Artificial Intelligence and Food Safety: Hype vs. Reality

#artificialintelligence 

To understand the promise and peril of artificial intelligence for food safety, consider the story of Larry Brilliant. Brilliant is a self-described "spiritual seeker," "social change addict," and "rock doc." During his medical internship in 1969, he responded to a San Francisco Chronicle columnist's call for medical help to Native Americans then occupying Alcatraz. Then came Warner Bros.' call to have him join the cast of Medicine Ball Caravan, a sort-of sequel to Woodstock Nation. That caravan ultimately led to a detour to India, where Brilliant spent 2 years studying at the foot of the Himalayas in a monastery under guru Neem Karoli Baba.
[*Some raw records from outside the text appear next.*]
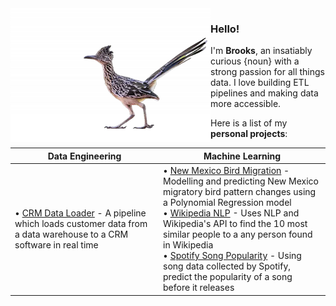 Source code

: <img align="left" src="greater-roadrunner-featured.png">

### Hello!

I'm **Brooks**, an insatiably curious {noun} with a strong passion for all things data. I love building ETL pipelines and making data more accessible.

Here is a list of my **personal projects**:

| **Data Engineering** | **Machine Learning** |
| ---------------------| ---------------------|
| • [CRM Data Loader]() - A pipeline which loads customer data from a data warehouse to a CRM software in real time  | • [New Mexico Bird Migration](https://github.com/orhun/CoolModFiles) - Modelling and predicting New Mexico migratory bird pattern changes using a Polynomial Regression model <br>• [Wikipedia NLP](https://github.com/orhun/CoolModFiles) - Uses NLP and Wikipedia's API to find the 10 most similar people to a any person found in Wikipedia <br>• [Spotify Song Popularity](https://github.com/orhun/CoolModFiles) - Using song data collected by Spotify, predict the popularity of a song before it releases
Toward the end of the stay, Karoli Baba informed Brilliant of his calling: join the World Health Organization (WHO) and eradicate smallpox. He joined the WHO as a medical health officer, as a part of a team making over 1 billion house calls collectively. In 1977, he observed the last human with smallpox, leading WHO to declare the disease eradicated. After a decade battling smallpox, Brilliant went on to establish and lead foundations and start-up companies, and serve as a professor of international health at the University of Michigan. As one corporate brand manager wrote, "There are stories that are so incredible that not even the creative minds that fuel Hollywood could write them with a straight face."[1]